This is how it works in Japan, this is how I was hooked as a child, this is about the only way it can work. Customers don't have a demand for something they don't know it exists. And you can't market otaku shows to a population that has never experienced anime before.
But the western industry has no control over content, they just use what Japan produces. And Japan produces shows aimed for older audience on the pretext, that these are people who have known anime since childhood.

This is why shows aimed at children and basicly everything that ran on TV at some point works in the US and anime shows that come out of the blue crash.

If there is any justification for "western anime industry", then it would be this. Raising awareness and creating a market.
But this is a decision the anime industry as a whole has to support and it needs some serious investment. Just offering DVDs in stores will do nothing. That just caters to the already existing fanbase (which only exists because of investments that have been made in the past to get anime on US TV... oh and because of fansubs).
One of the problems seems to be how and with what anime fans of northern america seems to have grown as anime fans. With some I have talked to back in the mid 2000s, during my trip in USA, they seemed to be under the assumption that the likes of Akira, Ninja Scroll, Lodoss and Legend of Galactic Heroes ARE representative of anime as a whole. Which they were not. As a french anime fan that started in the 80s, I grew up with a more diverse range of series, Grendizer, Harlock, Cobra, Cat's Eyes, Doctor Slump, Captain Tsubasa, Attacker You, Macross, Saint Seiya, Candy Candy, Highschool Kimengumi, Patlabor and Hokuto no Ken. We were drowned in anime from the 1970s to the mid1990s, from there things went downhill when it was nothing but Pokemon.
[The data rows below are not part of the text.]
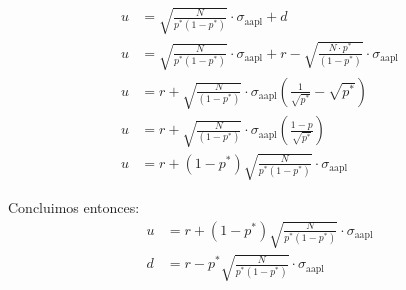 \documentclass{article}
\theoremstyle{remark}
\theoremstyle{definition}
\begin{document}
    \begin{align*}
        u &= \sqrt{\frac{N}{p^{*}\left(1-p^{*}\right)}}\cdot\sigma_{\text{aapl}} + d\\
        u &= \sqrt{\frac{N}{p^{*}\left(1-p^{*}\right)}}\cdot\sigma_{\text{aapl}} + r- \sqrt{\frac{N \cdot p^{*}}{\left(1-p^{*}\right)}}\cdot\sigma_{\text{aapl}}\\
        u &= r + \sqrt{\frac{N}{\left(1-p^{*}\right)}}\cdot\sigma_{\text{aapl}}\left(\frac{1}{\sqrt{p^{*}}} -\sqrt{p^{*}}\right)\\
        u &= r + \sqrt{\frac{N}{\left(1-p^{*}\right)}}\cdot\sigma_{\text{aapl}}\left(\frac{1-p}{\sqrt{p^{*}}}\right) \\
        u &= r + \left({1-p^{*}}\right)\sqrt{\frac{N}{p^{*}\left(1-p^{*}\right)}}\cdot\sigma_{\text{aapl}}
    \end{align*}

    Concluimos entonces:
    \begin{align}
        u &= r + \left({1-p^{*}}\right)\sqrt{\frac{N}{p^{*}\left(1-p^{*}\right)}}\cdot\sigma_{\text{aapl}} \\
        d &=r- p^{*}\sqrt{\frac{N}{p^{*}\left(1-p^{*}\right)}}\cdot\sigma_{\text{aapl}}
    \end{align}
    
    
\end{document}
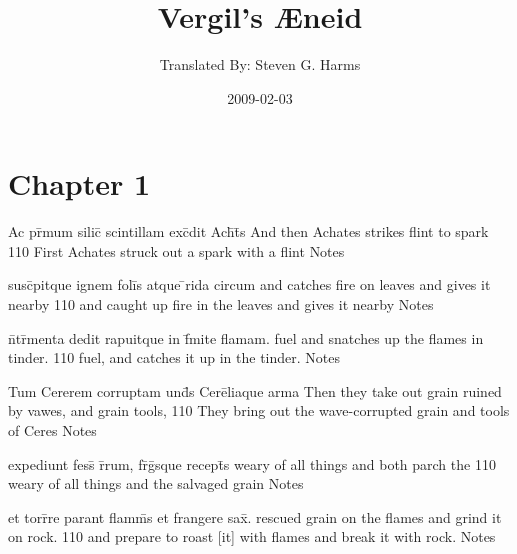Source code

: \documentclass[]{book}
\title{Vergil's {\AE}neid}
\author{ Translated By:  Steven G. Harms }
\date{2009-02-03}
\begin{document}

\ifpdf
{}
\else
{}
\fi

\enumstyle 

\maketitle
\tableofcontents

\chapter{Chapter 1}
%
%
%
%
%
%


\latline
  {Ac pr\={\macron {\i}}mum silic\={\macron {\i}} scintillam exc\={}dit Ach\={}t\={}s}
  { And then Achates strikes flint to spark }
  {110}
  { First Achates struck out a spark with a flint }
  { Notes }



\latline
  {susc\={}pitque ignem foli\={\macron {\i}}s atque \={}rida circum}
  { and catches fire on leaves and gives it nearby }
  {110}
  { and caught up fire in the leaves and gives it nearby }
  { Notes }


\latline
  {n\={}tr\={\macron {\i}}menta dedit rapuitque in f\={}mite flamam.}
  { fuel and snatches up the flames in tinder. }
  {110}
  { fuel, and catches it up in the tinder. }
  { Notes }


\latline
  {Tum Cererem corruptam und\={\macron {\i}}s Cere\={}liaque arma}
  { Then they take out grain ruined by vawes, and grain tools, }
  {110}
  { They bring out the wave-corrupted grain and tools of Ceres }
  { Notes }



\latline
  {expediunt fess\={\macron {\i}} r\={}rum, fr\={}g\={}sque recept\={}s}
  { weary of all things and both parch the  }
  {110}
  { weary of all things and the salvaged grain }
  { Notes }


\latline
  {et torr\={}re parant flamm\={\macron {\i}}s et frangere sax\={}.}
  { rescued grain on the flames and grind it on rock. }
  {110}
  { and prepare to roast [it] with flames and break it with rock. }
  { Notes }
\end{document}
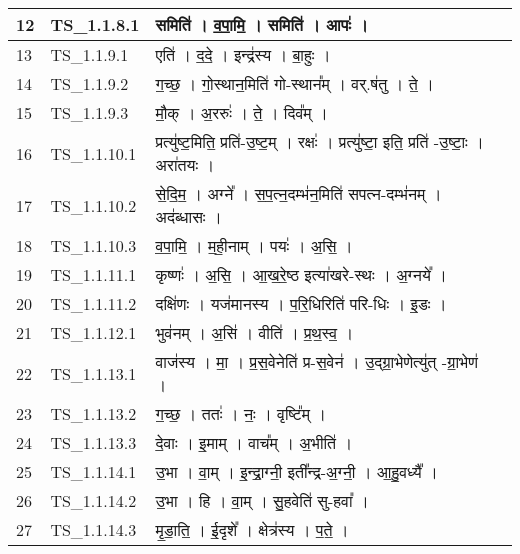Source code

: \documentclass[17pt]{extarticle}
\begin{document}
\begin{longtable}{||p{0.4in}||p{0.9in}||p{4.0in}||p{0.9in}||}
        \hline
            12 & TS\_1.1.8.1 & समिति॑   ।   व॒पा॒मि॒   ।   समिति॑   ।   आपः॑   ।    &      \\
        \hline
            13 & TS\_1.1.9.1 & एति॑   ।   द॒दे॒   ।   इन्द्र॑स्य   ।   बा॒हुः   ।    &      \\
        \hline
            14 & TS\_1.1.9.2 & ग॒च्छ॒   ।   गो॒स्थान॒मिति॑ गो{-}स्थान᳚म्   ।   वर्.ष॑तु   ।   ते॒   ।    &      \\
        \hline
            15 & TS\_1.1.9.3 & मौ॒क्   ।   अ॒ररुः॑   ।   ते॒   ।   दिव᳚म्   ।    &      \\
        \hline
            16 & TS\_1.1.10.1 & प्रत्यु॑ष्ट॒मिति॒ प्रति॑{-}उ॒ष्ट॒म्   ।   रक्षः॑   ।   प्रत्यु॑ष्टा॒ इति॒ प्रति॑ {-}उ॒ष्टाः॒   ।   अरा॑तयः   ।    &      \\
        \hline
            17 & TS\_1.1.10.2 & से॒दि॒म॒   ।   अग्ने᳚   ।   स॒प॒त्न॒दम्भ॑न॒मिति॑ सपत्न{-}दम्भ॑नम्   ।   अद॑ब्धासः   ।    &      \\
        \hline
            18 & TS\_1.1.10.3 & व॒पा॒मि॒   ।   म॒ही॒नाम्   ।   पयः॑   ।   अ॒सि॒   ।    &      \\
        \hline
            19 & TS\_1.1.11.1 & कृष्णः॑   ।   अ॒सि॒   ।   आ॒ख॒रे॒ष्ठ इत्या॑खरे{-}स्थः   ।   अ॒ग्नये᳚   ।    &      \\
        \hline
            20 & TS\_1.1.11.2 & दक्षि॑णः   ।   यज॑मानस्य   ।   प॒रि॒धिरिति॑ परि{-}धिः   ।   इ॒डः   ।    &      \\
        \hline
            21 & TS\_1.1.12.1 & भुव॑नम्   ।   अ॒सि॑   ।   वीति॑   ।   प्र॒थ॒स्व॒   ।    &      \\
        \hline
            22 & TS\_1.1.13.1 & वाज॑स्य   ।   मा॒   ।   प्र॒स॒वेनेति॑ प्र{-}स॒वेन॑   ।   उ॒द्ग्रा॒भेणेत्यु॑त् {-}ग्रा॒भेण॑   ।    &      \\
        \hline
            23 & TS\_1.1.13.2 & ग॒च्छ॒   ।   ततः॑   ।   नः॒   ।   वृष्टि᳚म्   ।    &      \\
        \hline
            24 & TS\_1.1.13.3 & दे॒वाः   ।   इ॒माम्   ।   वाच᳚म्   ।   अ॒भीति॑   ।    &      \\
        \hline
            25 & TS\_1.1.14.1 & उ॒भा   ।   वा॒म्   ।   इ॒न्द्रा॒ग्नी॒ इती᳚न्द्र{-}अ॒ग्नी॒   ।   आ॒हु॒वध्यै᳚   ।    &      \\
        \hline
            26 & TS\_1.1.14.2 & उ॒भा   ।   हि   ।   वा॒म्   ।   सु॒हवेति॑ सु{-}हवा᳚   ।    &      \\
        \hline
            27 & TS\_1.1.14.3 & मृ॒डा॒ति॒   ।   ई॒दृशे᳚   ।   क्षेत्र॑स्य   ।   प॒ते॒   ।    &      \\

\end{longtable}
\end{document}
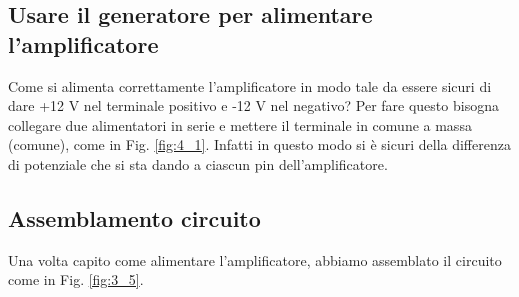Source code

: \documentclass[../main/main.tex]{subfiles}
\begin{document}
\subsection{Usare il generatore per alimentare l'amplificatore}

Come si alimenta correttamente l'amplificatore in modo tale da essere sicuri di dare +12 V nel terminale positivo e -12 V nel negativo? Per fare questo bisogna collegare due alimentatori in serie e mettere il terminale in comune a massa (comune), come in Fig. \ref{fig:4_1}. Infatti in questo modo si è sicuri della differenza di potenziale che si sta dando a ciascun pin dell'amplificatore.


\subsection{Assemblamento circuito}
Una volta capito come alimentare l'amplificatore, abbiamo assemblato il circuito come in Fig. \ref{fig:3_5}.


\end{document}
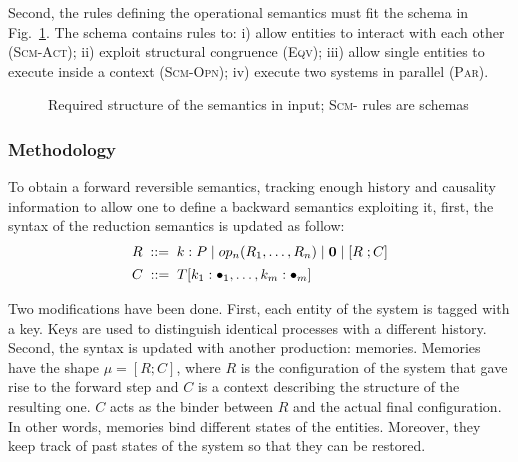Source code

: \documentclass{article}[12pt,a4paper]
\theoremstyle{definition}
\newcommand{\paral}{\;|\;}
\begin{document}
Second, the rules defining the operational semantics must fit the schema in Fig.~\ref{fig:forwardrules}.
The schema contains rules to: i) allow entities to interact with each other (\textsc{Scm-Act}); ii)
exploit structural congruence (\textsc{Eqv}); iii) allow single entities to execute inside a context (\textsc{Scm-Opn});
iv) execute two systems in parallel (\textsc{Par}).

\begin{figure}[t]
  {\footnotesize
    }
  \caption{Required structure of the semantics in input; \textsc{Scm-} rules are schemas}
  \label{fig:forwardrules}
\end{figure}

\subsubsection{Methodology}\label{sec:methodology}


To obtain a forward reversible semantics, tracking enough history and causality information to allow one to define a backward semantics exploiting it, first, the syntax of the
reduction semantics is updated as follow:\\
\[
\begin{array}{l}
  R   \; ::=\;  k:P \paral \op(R_1,\ldots,R_n)\paral \nil \paral \mem{R}{\str} \\[1ex]
  \str \; ::= \; T[k_1:\blt_1,\dots,k_m:\blt_m]
\end{array}
\]

Two modifications have been done. First, each entity of the system is tagged with
a key. Keys are used to distinguish identical processes with a different
history. Second, the syntax is updated with another production: memories. Memories have
the shape $\mu=[R;C]$, where $R$ is the configuration of the
system that gave rise to the forward step and $C$ is a context describing the structure of the resulting one.
$C$ acts as the binder between $R$ and the actual final configuration. In
other words, memories bind different states of the entities. Moreover, they keep
track of past states of the system so that they can be restored.
\end{document}
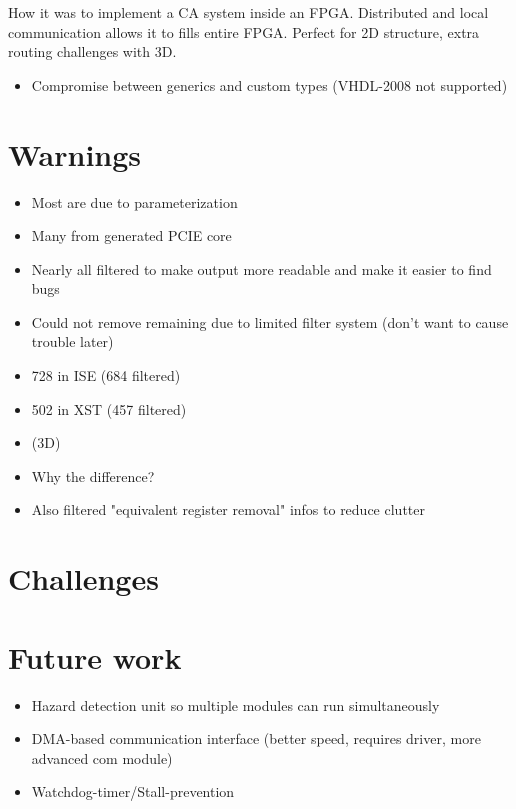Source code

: \TODO
How it was to implement a CA system inside an FPGA.
Distributed and local communication allows it to fills entire FPGA.
Perfect for 2D structure, extra routing challenges with 3D.

\begin{itemize}
    \item Compromise between generics and custom types (VHDL-2008 not supported)
\end{itemize}

\section{Warnings}

\begin{itemize}
    \item Most are due to parameterization
    \item Many from generated PCIE core
    \item Nearly all filtered to make output more readable and make it easier to find bugs
    \item Could not remove remaining due to limited filter system (don't want to cause trouble later)
    \item 728 in ISE (684 filtered)
    \item 502 in XST (457 filtered)
    \item (3D)
    \item Why the difference?
    \item Also filtered "equivalent register removal" infos to reduce clutter
\end{itemize}

\section{Challenges}
\label{sec:challenges}

\TODO

\section{Future work}

\begin{itemize}
    \item Hazard detection unit so multiple modules can run simultaneously
    \item DMA-based communication interface (better speed, requires driver, more advanced com module)
    \item Watchdog-timer/Stall-prevention
\end{itemize}
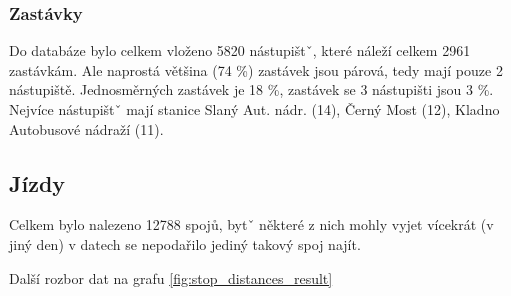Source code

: \subsubsection{Zastávky}

Do databáze bylo celkem vloženo 5820 nástupištˇ, které náleží celkem 2961 zastávkám. Ale naprostá většina (74 \%) zastávek jsou párová, tedy mají pouze 2 nástupiště. Jednosměrných zastávek je 18 \%, zastávek se 3 nástupišti jsou 3 \%. Nejvíce nástupištˇ mají stanice Slaný Aut. nádr. (14), Černý Most (12), Kladno Autobusové nádraží (11).

\subsection{Jízdy}

Celkem bylo nalezeno 12788 spojů, bytˇ některé z nich mohly vyjet vícekrát (v jiný den) v datech se nepodařilo jediný takový spoj najít.

Další rozbor dat na grafu \ref{fig:stop_distances_result}
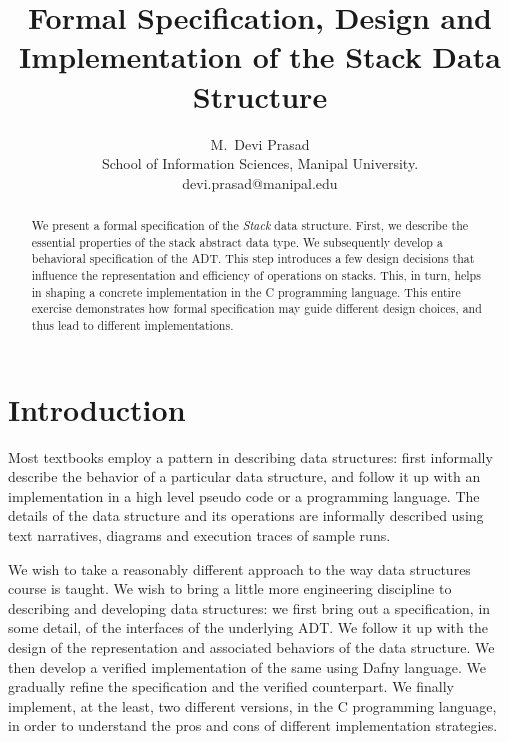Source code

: \documentclass[10pt]{article}
\begin{document}
\title{Formal Specification, Design and Implementation of the Stack Data Structure}
\author{
  M.\, Devi Prasad\\
  School of Information Sciences, Manipal University.\vspace*{6pt}\\
  devi.prasad@manipal.edu
 }
\date{}
\maketitle

\begin{abstract}
We present a formal specification of the \emph{Stack} data structure. First, we describe the essential properties of the stack abstract data type. We subsequently develop a behavioral specification of the ADT. This step introduces a few design decisions that influence the representation and efficiency of operations on stacks. This, in turn, helps in shaping a concrete implementation in the C programming language. This entire exercise demonstrates how formal specification may guide different design choices, and thus lead to different implementations.
\end{abstract}

\section{Introduction}
Most textbooks employ a pattern in describing data structures: first informally describe the behavior of a particular data structure, and follow it up with an implementation in a high level pseudo code or a programming language. The details of the data structure and its operations are informally described using text narratives, diagrams and execution traces of sample runs. 

We wish to take a reasonably different approach to the way data structures course is taught. We wish to bring a little more engineering discipline to describing and developing data structures: we first bring out a specification, in some detail, of the interfaces of the underlying ADT. We follow it up with the design of the representation and associated behaviors of the data structure. We then develop a verified implementation of the same using Dafny language. We gradually refine the specification and the verified counterpart. We finally implement, at the least, two different versions, in the C programming language, in order to understand the pros and cons of different implementation strategies.
\end{document}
But hey, as an anime I experienced diversity in both genres and tones. I experienced the shounen, the shoujo, sci-fi, fantasy, the sad and the happy, the happy ending and the downer ending, and the silly AND the SRSBSNS.

Being exposed to that diversity prepared me to adjust my expectations a bit when the anime market did not offer what I used to enjoy anymore. As someone who hated moe in the late90s early2000s, I became one of those who sees the few merits this subculture have.

With that many people in my age range and who are still in the hobby, and now have the money, it's no wonder that the french anime and manga market is in a better shape than what I witness in north america. A new title will always have customers willing to experiment something else instead of longing for the comeback of past hits.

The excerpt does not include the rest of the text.